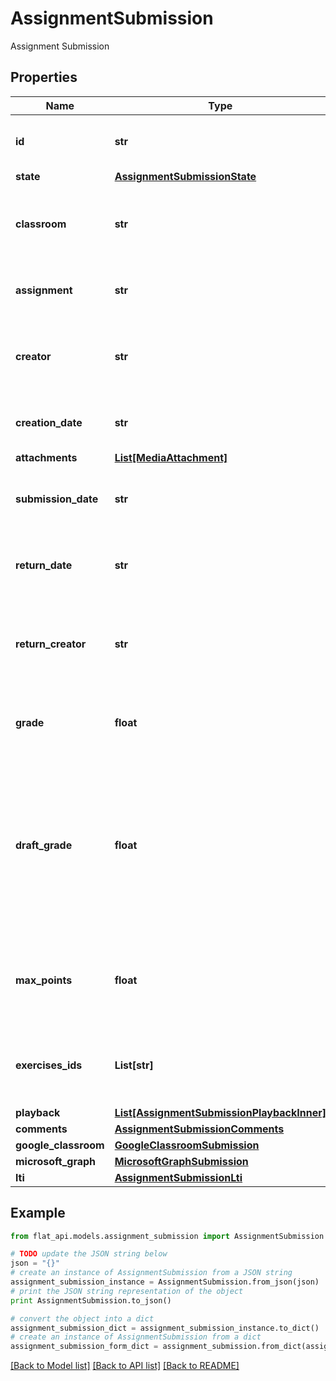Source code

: # AssignmentSubmission

Assignment Submission

## Properties

Name | Type | Description | Notes
------------ | ------------- | ------------- | -------------
**id** | **str** | Unique identifier of the submission | 
**state** | [**AssignmentSubmissionState**](AssignmentSubmissionState.md) |  | 
**classroom** | **str** | Unique identifier of the classroom where the assignment was posted  | 
**assignment** | **str** | Unique identifier of the assignment | 
**creator** | **str** | The User identifier of the student who created the submission | 
**creation_date** | **str** | The date when the submission was created | 
**attachments** | [**List[MediaAttachment]**](MediaAttachment.md) |  | 
**submission_date** | **str** | The date when the student submitted their work | [optional] 
**return_date** | **str** | The date when the teacher returned the work | [optional] 
**return_creator** | **str** | The User unique identifier of the teacher who returned the submission  | [optional] 
**grade** | **float** | Optional grade. If unset, no grade was set. | [optional] 
**draft_grade** | **float** | Optional grade. If unset, no grade was set. This value is only visible by the teacher, and we will be set to &#x60;grade&#x60; once the teacher returns the submission | [optional] 
**max_points** | **float** | Optional max points for the grade. If set, a corresponding &#x60;draftGrade&#x60; or &#x60;grade&#x60; will be set. | [optional] 
**exercises_ids** | **List[str]** | The ids of exercises when they need to be in a specific order | [optional] 
**playback** | [**List[AssignmentSubmissionPlaybackInner]**](AssignmentSubmissionPlaybackInner.md) |  | 
**comments** | [**AssignmentSubmissionComments**](AssignmentSubmissionComments.md) |  | 
**google_classroom** | [**GoogleClassroomSubmission**](GoogleClassroomSubmission.md) |  | [optional] 
**microsoft_graph** | [**MicrosoftGraphSubmission**](MicrosoftGraphSubmission.md) |  | [optional] 
**lti** | [**AssignmentSubmissionLti**](AssignmentSubmissionLti.md) |  | [optional] 

## Example

```python
from flat_api.models.assignment_submission import AssignmentSubmission

# TODO update the JSON string below
json = "{}"
# create an instance of AssignmentSubmission from a JSON string
assignment_submission_instance = AssignmentSubmission.from_json(json)
# print the JSON string representation of the object
print AssignmentSubmission.to_json()

# convert the object into a dict
assignment_submission_dict = assignment_submission_instance.to_dict()
# create an instance of AssignmentSubmission from a dict
assignment_submission_form_dict = assignment_submission.from_dict(assignment_submission_dict)
```
[[Back to Model list]](../README.md#documentation-for-models) [[Back to API list]](../README.md#documentation-for-api-endpoints) [[Back to README]](../README.md)


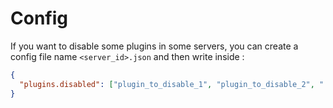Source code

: # Config

If you want to disable some plugins in some servers, you can create a config file name `<server_id>.json` and then write inside :

```json
{
  "plugins.disabled": ["plugin_to_disable_1", "plugin_to_disable_2", "..."]
}
```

* * * *

What you should do: Print the material above verbatim except the pictures.

Finished exercise:
Source code

: # AssignmentSubmission

Assignment Submission

## Properties

Name | Type | Description | Notes
------------ | ------------- | ------------- | -------------
**id** | **str** | Unique identifier of the submission | 
**state** | [**AssignmentSubmissionState**](AssignmentSubmissionState.md) |  | 
**classroom** | **str** | Unique identifier of the classroom where the assignment was posted  | 
**assignment** | **str** | Unique identifier of the assignment | 
**creator** | **str** | The User identifier of the student who created the submission | 
**creation_date** | **str** | The date when the submission was created | 
**attachments** | [**List[MediaAttachment]**](MediaAttachment.md) |  | 
**submission_date** | **str** | The date when the student submitted their work | [optional] 
**return_date** | **str** | The date when the teacher returned the work | [optional] 
**return_creator** | **str** | The User unique identifier of the teacher who returned the submission  | [optional] 
**grade** | **float** | Optional grade. If unset, no grade was set. | [optional] 
**draft_grade** | **float** | Optional grade. If unset, no grade was set. This value is only visible by the teacher, and we will be set to &#x60;grade&#x60; once the teacher returns the submission | [optional] 
**max_points** | **float** | Optional max points for the grade. If set, a corresponding &#x60;draftGrade&#x60; or &#x60;grade&#x60; will be set. | [optional] 
**exercises_ids** | **List[str]** | The ids of exercises when they need to be in a specific order | [optional] 
**playback** | [**List[AssignmentSubmissionPlaybackInner]**](AssignmentSubmissionPlaybackInner.md) |  | 
**comments** | [**AssignmentSubmissionComments**](AssignmentSubmissionComments.md) |  | 
**google_classroom** | [**GoogleClassroomSubmission**](GoogleClassroomSubmission.md) |  | [optional] 
**microsoft_graph** | [**MicrosoftGraphSubmission**](MicrosoftGraphSubmission.md) |  | [optional] 
**lti** | [**AssignmentSubmissionLti**](AssignmentSubmissionLti.md) |  | [optional] 

## Example

```python
from flat_api.models.assignment_submission import AssignmentSubmission

# TODO update the JSON string below
json = "{}"
# create an instance of AssignmentSubmission from a JSON string
assignment_submission_instance = AssignmentSubmission.from_json(json)
# print the JSON string representation of the object
print AssignmentSubmission.to_json()

# convert the object into a dict
assignment_submission_dict = assignment_submission_instance.to_dict()
# create an instance of AssignmentSubmission from a dict
assignment_submission_form_dict = assignment_submission.from_dict(assignment_submission_dict)
```
[[Back to Model list]](../README.md#documentation-for-models) [[Back to API list]](../README.md#documentation-for-api-endpoints) [[Back to README]](../README.md)


Source code

: # Config

If you want to disable some plugins in some servers, you can create a config file name `<server_id>.json` and then write inside :

```json
{
  "plugins.disabled": ["plugin_to_disable_1", "plugin_to_disable_2", "..."]
}
```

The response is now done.